Start of Records for the task

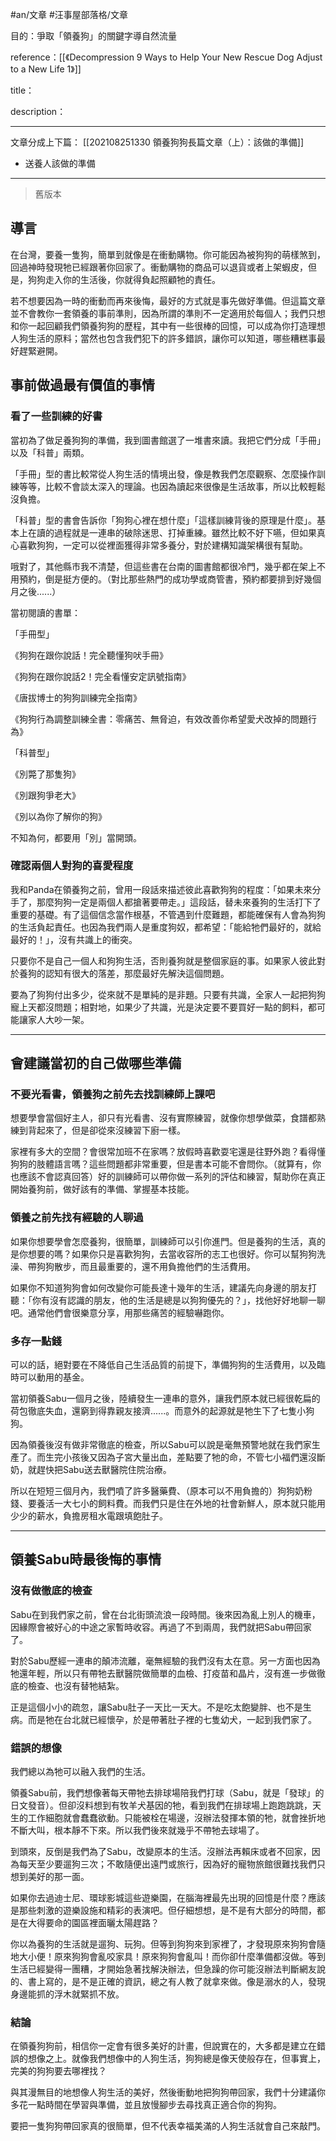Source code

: #an/文章 #汪事屋部落格/文章

目的：爭取「領養狗」的關鍵字導自然流量

reference：[[《Decompression 9 Ways to Help Your New Rescue Dog Adjust to a New Life 1》]]

title：

description：

---

文章分成上下篇：
[[202108251330 領養狗狗長篇文章（上）：該做的準備]]
- 送養人該做的準備

---

> 舊版本

## 導言

在台灣，要養一隻狗，簡單到就像是在衝動購物。你可能因為被狗狗的萌樣煞到，回過神時發現牠已經跟著你回家了。衝動購物的商品可以退貨或者上架蝦皮，但是，狗狗走入你的生活後，你就得負起照顧牠的責任。

若不想要因為一時的衝動而再來後悔，最好的方式就是事先做好準備。但這篇文章並不會教你一套領養的事前準則，因為所謂的準則不一定適用於每個人；我們只想和你一起回顧我們領養狗狗的歷程，其中有一些很棒的回憶，可以成為你打造理想人狗生活的原料；當然也包含我們犯下的許多錯誤，讓你可以知道，哪些糟糕事最好趕緊避開。

## 事前做過最有價值的事情

### 看了一些訓練的好書

當初為了做足養狗狗的準備，我到圖書館選了一堆書來讀。我把它們分成「手冊」以及「科普」兩類。

「手冊」型的書比較常從人狗生活的情境出發，像是教我們怎麼觀察、怎麼操作訓練等等，比較不會談太深入的理論。也因為讀起來很像是生活故事，所以比較輕鬆沒負擔。

「科普」型的書會告訴你「狗狗心裡在想什麼」「這樣訓練背後的原理是什麼」。基本上在讀的過程就是一連串的破除迷思、打掉重練。雖然比較不好下嚥，但如果真心喜歡狗狗，一定可以從裡面獲得非常多養分，對於建構知識架構很有幫助。

哦對了，其他縣市我不清楚，但這些書在台南的圖書館都很冷門，幾乎都在架上不用預約，倒是挺方便的。（對比那些熱門的成功學或商管書，預約都要排到好幾個月之後......）

當初閱讀的書單：

「手冊型」

《狗狗在跟你說話！完全聽懂狗吠手冊》

《狗狗在跟你說話2！完全看懂安定訊號指南》

《唐拔博士的狗狗訓練完全指南》

《狗狗行為調整訓練全書：零痛苦、無脅迫，有效改善你希望愛犬改掉的問題行為》

「科普型」

《別斃了那隻狗》

《別跟狗爭老大》

《別以為你了解你的狗》

不知為何，都要用「別」當開頭。

### 確認兩個人對狗的喜愛程度

我和Panda在領養狗之前，曾用一段話來描述彼此喜歡狗狗的程度：「如果未來分手了，那麼狗狗一定是兩個人都搶著要帶走。」這段話，替未來養狗的生活打下了重要的基礎。有了這個信念當作根基，不管遇到什麼難題，都能確保有人會為狗狗的生活負起責任。也因為我們兩人是重度狗奴，都希望：「能給牠們最好的，就給最好的！」，沒有共識上的衝突。

只要你不是自己一個人和狗狗生活，否則養狗就是整個家庭的事。如果家人彼此對於養狗的認知有很大的落差，那麼最好先解決這個問題。

要為了狗狗付出多少，從來就不是單純的是非題。只要有共識，全家人一起把狗狗寵上天都沒問題；相對地，如果少了共識，光是決定要不要買好一點的飼料，都可能讓家人大吵一架。

---

## 會建議當初的自己做哪些準備

### 不要光看書，領養狗之前先去找訓練師上課吧

想要學會當個好主人，卻只有光看書、沒有實際練習，就像你想學做菜，食譜都熟練到背起來了，但是卻從來沒練習下廚一樣。

家裡有多大的空間？會很常加班不在家嗎？放假時喜歡耍宅還是往野外跑？看得懂狗狗的肢體語言嗎？這些問題都非常重要，但是書本可能不會問你。（就算有，你也應該不會認真回答）好的訓練師可以帶你做一系列的評估和練習，幫助你在真正開始養狗前，做好該有的準備、掌握基本技能。

### 領養之前先找有經驗的人聊過

如果你想要學會怎麼養狗，很簡單，訓練師可以引你進門。但是養狗的生活，真的是你想要的嗎？如果你只是喜歡狗狗，去當收容所的志工也很好。你可以幫狗狗洗澡、帶狗狗散步，而且最重要的，還不用負擔他們的生活費用。

如果你不知道狗狗會如何改變你可能長達十幾年的生活，建議先向身邊的朋友打聽：「你有沒有認識的朋友，他的生活是總是以狗狗優先的？」，找他好好地聊一聊吧。通常他們會很樂意分享，用那些痛苦的經驗嚇跑你。

### 多存一點錢

可以的話，絕對要在不降低自己生活品質的前提下，準備狗狗的生活費用，以及臨時可以動用的基金。

當初領養Sabu一個月之後，陸續發生一連串的意外，讓我們原本就已經很乾扁的荷包徹底失血，還窮到得靠親友接濟......。而意外的起源就是牠生下了七隻小狗狗。

因為領養後沒有做非常徹底的檢查，所以Sabu可以說是毫無預警地就在我們家生產了。而生完小孩後又因為子宮大量出血，差點要了牠的命，不管七小福們還沒斷奶，就趕快把Sabu送去獸醫院住院治療。

所以在短短三個月內，我們噴了許多醫藥費、（原本可以不用負擔的）狗狗奶粉錢、要養活一大七小的飼料費。而我們只是住在外地的社會新鮮人，原本就只能用少少的薪水，負擔房租水電跟填飽肚子。

---

## 領養Sabu時最後悔的事情

### 沒有做徹底的檢查

Sabu在到我們家之前，曾在台北街頭流浪一段時間。後來因為亂上別人的機車，因緣際會被好心的中途之家暫時收容。再過了不到兩周，我們就把Sabu帶回家了。

對於Sabu歷經一連串的顛沛流離，毫無經驗的我們沒有太在意。另一方面也因為牠還年輕，所以只有帶牠去獸醫院做簡單的血檢、打疫苗和晶片，沒有進一步做徹底的檢查、也沒有替牠結紮。

正是這個小小的疏忽，讓Sabu肚子一天比一天大。不是吃太飽變胖、也不是生病。而是牠在台北就已經懷孕，於是帶著肚子裡的七隻幼犬，一起到我們家了。

### 錯誤的想像

我們總以為牠可以融入我們的生活。

領養Sabu前，我們想像著每天帶牠去排球場陪我們打球（Sabu，就是「發球」的日文發音）。但卻沒料想到有牧羊犬基因的牠，看到我們在排球場上跑跑跳跳，天生的工作細胞就會蠢蠢欲動。只能被栓在場邊，沒辦法發揮本領的牠，就會挫折地不斷大叫，根本靜不下來。所以我們後來就幾乎不帶牠去球場了。

到頭來，反倒是我們為了Sabu，改變原本的生活。沒辦法再賴床或者不回家，因為每天至少要遛狗三次；不敢隨便出遠門或旅行，因為好的寵物旅館很難找我們只想到美好的那一面。

如果你去過迪士尼、環球影城這些遊樂園，在腦海裡最先出現的回憶是什麼？應該是那些刺激的遊樂設施和精彩的表演吧。但仔細想想，是不是有大部分的時間，都是在大得要命的園區裡面曬太陽趕路？

你以為養狗的生活就是遛狗、玩狗。但等到狗狗來到家裡了，才發現原來狗狗會隨地大小便！原來狗狗會亂咬家具！原來狗狗會亂叫！而你卻什麼準備都沒做。等到生活已經變得一團糟，才開始急著找解決辦法，但急躁的你可能沒辦法判斷網友說的、書上寫的，是不是正確的資訊，總之有人教了就拿來做。像是溺水的人，發現身邊能抓的浮木就緊抓不放。

### 結論

在領養狗狗前，相信你一定會有很多美好的計畫，但說實在的，大多都是建立在錯誤的想像之上。就像我們想像中的人狗生活，狗狗總是像天使般存在，但事實上，完美的狗狗要去哪裡找？

與其漫無目的地想像人狗生活的美好，然後衝動地把狗狗帶回家，我們十分建議你多花一點時間在學習與準備，並且放慢腳步去尋找真正適合你的狗狗。

要把一隻狗狗帶回家真的很簡單，但不代表幸福美滿的人狗生活就會自己來敲門。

End of Records for the task

Problem requirements
Reproduce exactly the entries above, limited to the lines from the one with "## 領養Sabu時最後悔的事情" through the one with "正是這個小小的疏忽，讓Sab", both included.

The answer
## 領養Sabu時最後悔的事情

### 沒有做徹底的檢查

Sabu在到我們家之前，曾在台北街頭流浪一段時間。後來因為亂上別人的機車，因緣際會被好心的中途之家暫時收容。再過了不到兩周，我們就把Sabu帶回家了。

對於Sabu歷經一連串的顛沛流離，毫無經驗的我們沒有太在意。另一方面也因為牠還年輕，所以只有帶牠去獸醫院做簡單的血檢、打疫苗和晶片，沒有進一步做徹底的檢查、也沒有替牠結紮。

正是這個小小的疏忽，讓Sabu肚子一天比一天大。不是吃太飽變胖、也不是生病。而是牠在台北就已經懷孕，於是帶著肚子裡的七隻幼犬，一起到我們家了。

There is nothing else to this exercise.